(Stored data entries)
/---

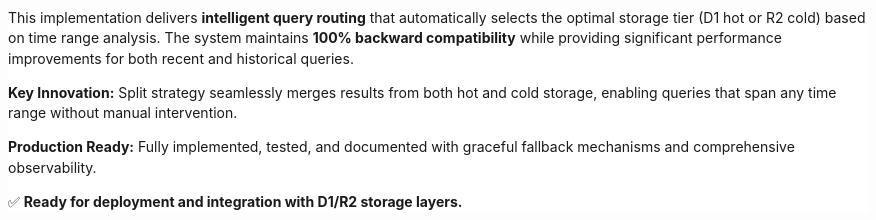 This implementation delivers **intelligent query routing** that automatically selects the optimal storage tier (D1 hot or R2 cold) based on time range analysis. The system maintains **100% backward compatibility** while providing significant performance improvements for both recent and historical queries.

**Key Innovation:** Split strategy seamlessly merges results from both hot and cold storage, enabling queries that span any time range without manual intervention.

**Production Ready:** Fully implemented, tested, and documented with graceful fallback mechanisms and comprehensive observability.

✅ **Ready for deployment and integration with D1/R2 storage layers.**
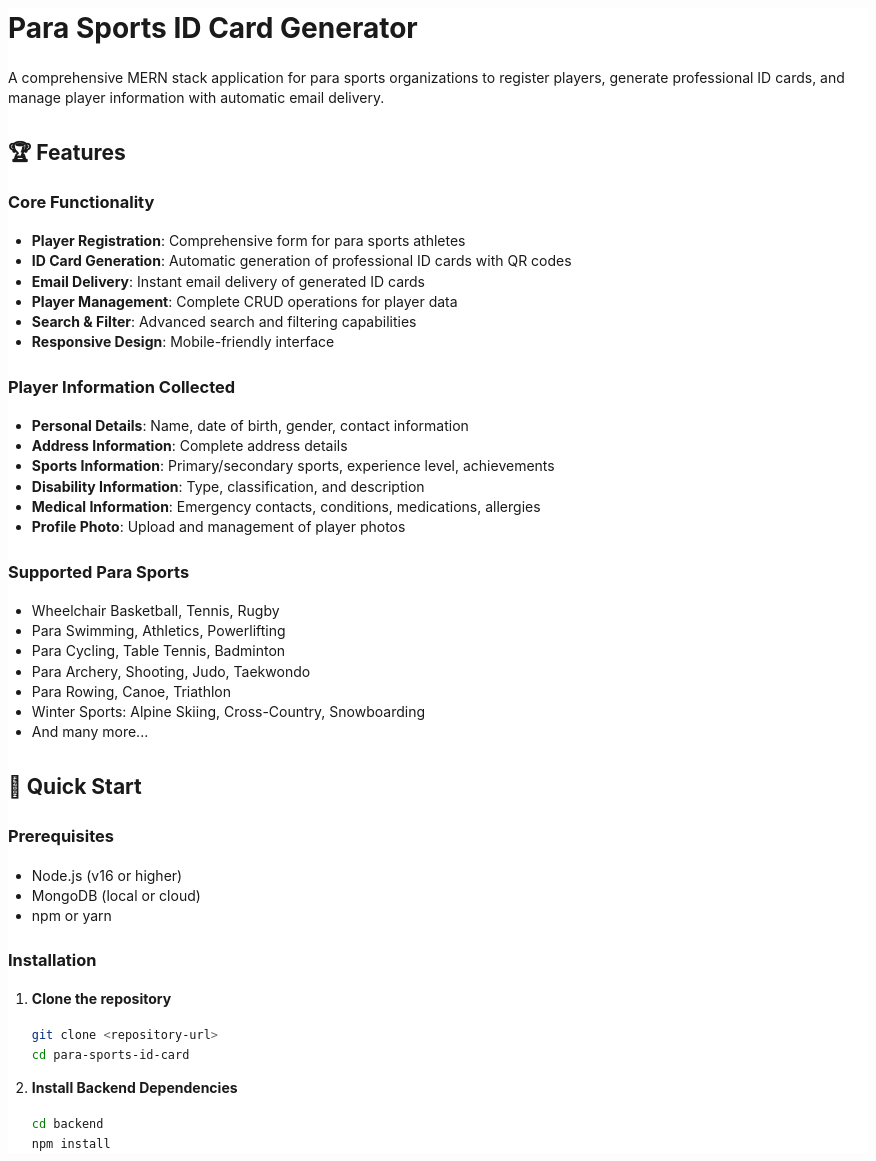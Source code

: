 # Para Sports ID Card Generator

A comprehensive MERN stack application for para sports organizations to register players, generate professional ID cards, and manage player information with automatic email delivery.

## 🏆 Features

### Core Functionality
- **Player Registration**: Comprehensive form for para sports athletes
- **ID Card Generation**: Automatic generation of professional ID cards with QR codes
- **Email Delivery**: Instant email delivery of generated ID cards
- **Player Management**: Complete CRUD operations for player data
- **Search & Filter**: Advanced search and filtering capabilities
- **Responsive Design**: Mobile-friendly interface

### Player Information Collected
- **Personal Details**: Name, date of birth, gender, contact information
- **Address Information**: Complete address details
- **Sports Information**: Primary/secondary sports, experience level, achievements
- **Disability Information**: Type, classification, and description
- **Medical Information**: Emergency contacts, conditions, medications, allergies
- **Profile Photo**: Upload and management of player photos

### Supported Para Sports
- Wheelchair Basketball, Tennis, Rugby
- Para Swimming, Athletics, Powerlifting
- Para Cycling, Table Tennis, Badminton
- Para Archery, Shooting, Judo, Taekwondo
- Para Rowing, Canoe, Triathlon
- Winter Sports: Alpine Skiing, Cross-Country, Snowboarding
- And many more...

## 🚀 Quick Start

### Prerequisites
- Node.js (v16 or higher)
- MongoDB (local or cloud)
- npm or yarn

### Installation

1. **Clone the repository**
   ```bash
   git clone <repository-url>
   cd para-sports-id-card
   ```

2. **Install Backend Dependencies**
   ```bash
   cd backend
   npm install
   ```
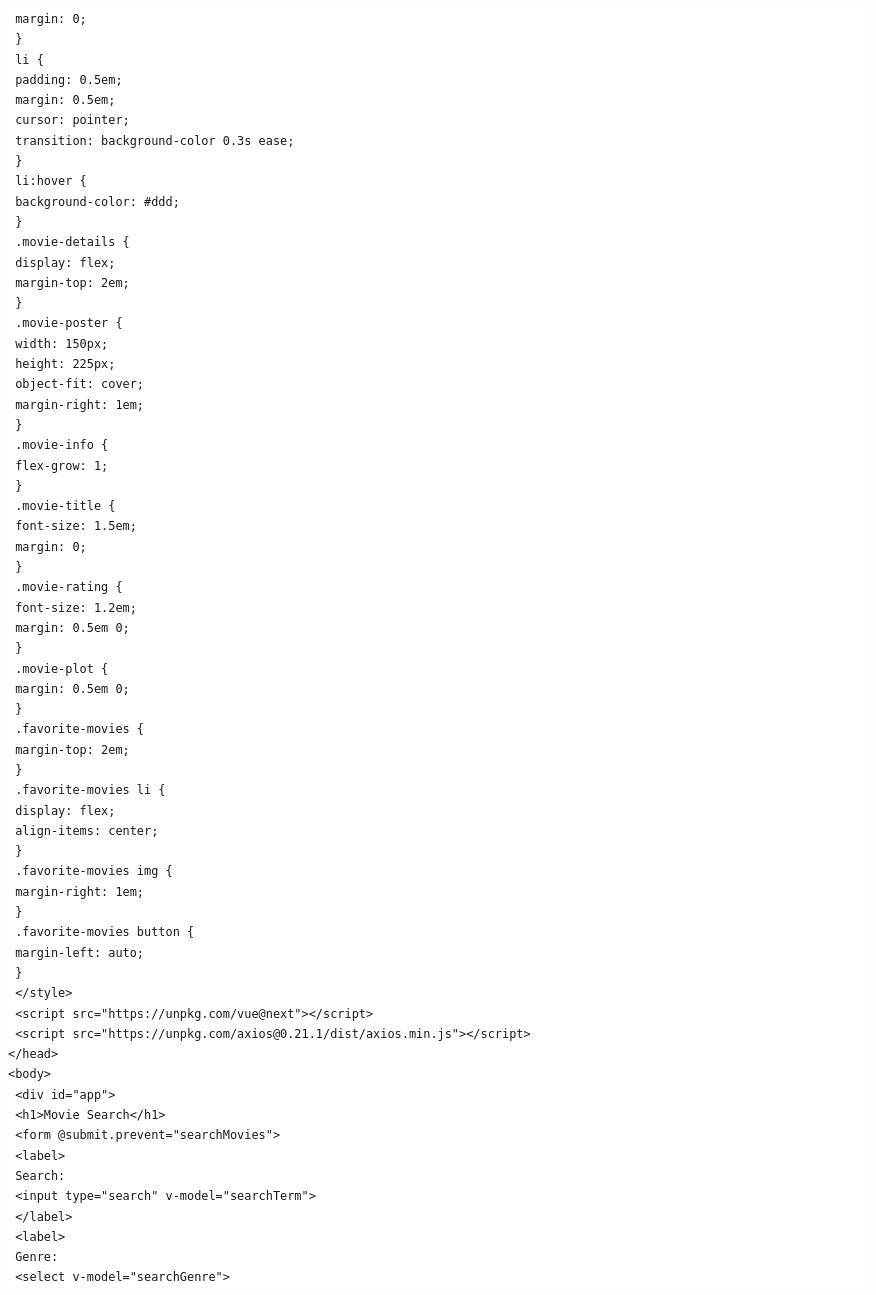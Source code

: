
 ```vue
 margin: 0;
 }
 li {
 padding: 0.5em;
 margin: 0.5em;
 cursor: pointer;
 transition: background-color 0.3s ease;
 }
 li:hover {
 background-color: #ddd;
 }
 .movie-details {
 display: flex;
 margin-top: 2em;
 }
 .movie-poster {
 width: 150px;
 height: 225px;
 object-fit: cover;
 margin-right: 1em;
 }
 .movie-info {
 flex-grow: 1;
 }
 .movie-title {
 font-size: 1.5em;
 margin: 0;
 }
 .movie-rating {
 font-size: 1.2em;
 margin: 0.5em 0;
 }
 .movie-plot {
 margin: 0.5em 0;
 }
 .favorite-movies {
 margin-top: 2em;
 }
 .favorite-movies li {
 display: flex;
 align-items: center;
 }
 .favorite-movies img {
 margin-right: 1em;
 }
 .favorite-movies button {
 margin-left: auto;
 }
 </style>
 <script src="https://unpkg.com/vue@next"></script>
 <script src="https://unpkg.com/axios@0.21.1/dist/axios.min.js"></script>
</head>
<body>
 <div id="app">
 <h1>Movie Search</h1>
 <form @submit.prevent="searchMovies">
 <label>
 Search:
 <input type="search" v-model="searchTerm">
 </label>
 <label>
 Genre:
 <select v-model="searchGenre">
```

\---

WORK REQUEST:
Copy out each record shown above without alteration, skipping any picture.

SOLUTION BELOW:
 This implementation delivers **intelligent query routing** that automatically selects the optimal storage tier (D1 hot or R2 cold) based on time range analysis. The system maintains **100% backward compatibility** while providing significant performance improvements for both recent and historical queries.

**Key Innovation:** Split strategy seamlessly merges results from both hot and cold storage, enabling queries that span any time range without manual intervention.

**Production Ready:** Fully implemented, tested, and documented with graceful fallback mechanisms and comprehensive observability.

✅ **Ready for deployment and integration with D1/R2 storage layers.**
Source code

: # Para Sports ID Card Generator

A comprehensive MERN stack application for para sports organizations to register players, generate professional ID cards, and manage player information with automatic email delivery.

## 🏆 Features

### Core Functionality
- **Player Registration**: Comprehensive form for para sports athletes
- **ID Card Generation**: Automatic generation of professional ID cards with QR codes
- **Email Delivery**: Instant email delivery of generated ID cards
- **Player Management**: Complete CRUD operations for player data
- **Search & Filter**: Advanced search and filtering capabilities
- **Responsive Design**: Mobile-friendly interface

### Player Information Collected
- **Personal Details**: Name, date of birth, gender, contact information
- **Address Information**: Complete address details
- **Sports Information**: Primary/secondary sports, experience level, achievements
- **Disability Information**: Type, classification, and description
- **Medical Information**: Emergency contacts, conditions, medications, allergies
- **Profile Photo**: Upload and management of player photos

### Supported Para Sports
- Wheelchair Basketball, Tennis, Rugby
- Para Swimming, Athletics, Powerlifting
- Para Cycling, Table Tennis, Badminton
- Para Archery, Shooting, Judo, Taekwondo
- Para Rowing, Canoe, Triathlon
- Winter Sports: Alpine Skiing, Cross-Country, Snowboarding
- And many more...

## 🚀 Quick Start

### Prerequisites
- Node.js (v16 or higher)
- MongoDB (local or cloud)
- npm or yarn

### Installation

1. **Clone the repository**
   ```bash
   git clone <repository-url>
   cd para-sports-id-card
   ```

2. **Install Backend Dependencies**
   ```bash
   cd backend
   npm install
   ```
Source code

:
 ```vue
 margin: 0;
 }
 li {
 padding: 0.5em;
 margin: 0.5em;
 cursor: pointer;
 transition: background-color 0.3s ease;
 }
 li:hover {
 background-color: #ddd;
 }
 .movie-details {
 display: flex;
 margin-top: 2em;
 }
 .movie-poster {
 width: 150px;
 height: 225px;
 object-fit: cover;
 margin-right: 1em;
 }
 .movie-info {
 flex-grow: 1;
 }
 .movie-title {
 font-size: 1.5em;
 margin: 0;
 }
 .movie-rating {
 font-size: 1.2em;
 margin: 0.5em 0;
 }
 .movie-plot {
 margin: 0.5em 0;
 }
 .favorite-movies {
 margin-top: 2em;
 }
 .favorite-movies li {
 display: flex;
 align-items: center;
 }
 .favorite-movies img {
 margin-right: 1em;
 }
 .favorite-movies button {
 margin-left: auto;
 }
 </style>
 <script src="https://unpkg.com/vue@next"></script>
 <script src="https://unpkg.com/axios@0.21.1/dist/axios.min.js"></script>
</head>
<body>
 <div id="app">
 <h1>Movie Search</h1>
 <form @submit.prevent="searchMovies">
 <label>
 Search:
 <input type="search" v-model="searchTerm">
 </label>
 <label>
 Genre:
 <select v-model="searchGenre">
```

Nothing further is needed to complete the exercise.